Der UN-Sicherheitsrat hatte am 28. Juni das UN-Mandat im Kongo um ein Jahr verlängert – trotz früherer Forderungen Kabilas, bis zu den Wahlen die Blauhelme abzuziehen. Die UN-Resolution 1991 „drängt die Regierung und alle relevanten Parteien, ein Umfeld für einen freien, fairen, glaubwürdigen, transparenten, friedlichen und zeitigen Wahlprozess zu gewährleisten“. Dies bedeute „freie politische Debatte, Meinungs- und Versammlungsfreiheit, gleichen Zugang zu Medien, Sicherheit“.
Die UDPS wirft der Wahlkommission vor, in Kabilas Hochburgen Minderjährige zu registrieren und in Oppositionshochburgen die Neuregistrierung der Wähler zu erschweren. In mehreren Provinzen wurde jetzt die Registrierungsperiode bis zum 10. oder 15. Juli verlängert. Bis Ende Juni wurden 28.591.426 Wähler registriert. Rund 31 Millionen sollen es am Ende werden.

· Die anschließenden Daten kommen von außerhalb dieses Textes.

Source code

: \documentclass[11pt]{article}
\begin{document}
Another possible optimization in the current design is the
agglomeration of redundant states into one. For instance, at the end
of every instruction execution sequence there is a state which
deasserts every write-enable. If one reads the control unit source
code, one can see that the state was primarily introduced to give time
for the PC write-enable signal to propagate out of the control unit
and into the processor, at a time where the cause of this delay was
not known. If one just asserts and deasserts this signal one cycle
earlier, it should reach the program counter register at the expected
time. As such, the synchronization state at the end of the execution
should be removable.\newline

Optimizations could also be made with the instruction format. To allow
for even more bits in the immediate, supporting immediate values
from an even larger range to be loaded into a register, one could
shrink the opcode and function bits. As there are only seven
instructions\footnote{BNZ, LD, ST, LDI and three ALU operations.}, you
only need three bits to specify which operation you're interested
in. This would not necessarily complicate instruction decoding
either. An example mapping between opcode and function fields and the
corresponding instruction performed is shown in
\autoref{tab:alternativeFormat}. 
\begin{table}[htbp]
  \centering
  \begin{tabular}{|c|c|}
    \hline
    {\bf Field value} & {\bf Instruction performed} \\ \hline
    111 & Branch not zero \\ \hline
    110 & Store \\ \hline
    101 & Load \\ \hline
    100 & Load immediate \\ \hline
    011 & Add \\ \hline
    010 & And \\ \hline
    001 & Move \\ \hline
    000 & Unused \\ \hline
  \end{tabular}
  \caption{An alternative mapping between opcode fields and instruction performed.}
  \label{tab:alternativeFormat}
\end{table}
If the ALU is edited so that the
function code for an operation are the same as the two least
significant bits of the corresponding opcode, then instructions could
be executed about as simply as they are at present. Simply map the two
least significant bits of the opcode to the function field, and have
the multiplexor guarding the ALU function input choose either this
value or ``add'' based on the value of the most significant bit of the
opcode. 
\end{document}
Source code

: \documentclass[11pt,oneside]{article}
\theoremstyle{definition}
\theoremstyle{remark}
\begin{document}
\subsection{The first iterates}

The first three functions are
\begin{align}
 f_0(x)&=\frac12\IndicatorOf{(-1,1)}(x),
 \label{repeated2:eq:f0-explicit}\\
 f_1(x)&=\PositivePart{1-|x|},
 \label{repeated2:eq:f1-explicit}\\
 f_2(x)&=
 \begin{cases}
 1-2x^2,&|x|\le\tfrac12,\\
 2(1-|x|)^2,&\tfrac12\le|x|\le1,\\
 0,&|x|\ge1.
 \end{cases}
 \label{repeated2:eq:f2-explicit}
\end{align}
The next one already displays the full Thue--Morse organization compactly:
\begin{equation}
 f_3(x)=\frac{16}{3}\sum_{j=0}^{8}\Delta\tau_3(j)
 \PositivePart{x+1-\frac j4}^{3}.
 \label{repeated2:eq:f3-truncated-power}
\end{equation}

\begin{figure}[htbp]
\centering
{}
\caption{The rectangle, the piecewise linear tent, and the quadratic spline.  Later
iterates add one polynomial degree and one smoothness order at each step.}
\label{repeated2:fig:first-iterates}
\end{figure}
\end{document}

Ein Wahlsieg Kabilas erscheint wahrscheinlich, weil diesmal anders als 2006 die relative Mehrheit im ersten Wahlgang genügt. Um den Präsidenten zu schlagen, müssten sich seine Gegner zusammentun: die UDPS unter Tshisekedi, die MLC unter dem mittlerweile in Den Haag inhaftierten Jean-Pierre Bemba und die neugegründete UNC (Union der kongolesischen Nation) des ehemaligen Parlamentspräsidenten Vital Kamerhe. International gilt Tshisekedi als ewiger Verlierer und Bemba als diskreditiert. Kamerhe erweckt Neugier – doch viele Oppositionelle trauen ihm nicht, denn noch 2006 leitete er Kabilas Wahlkampf.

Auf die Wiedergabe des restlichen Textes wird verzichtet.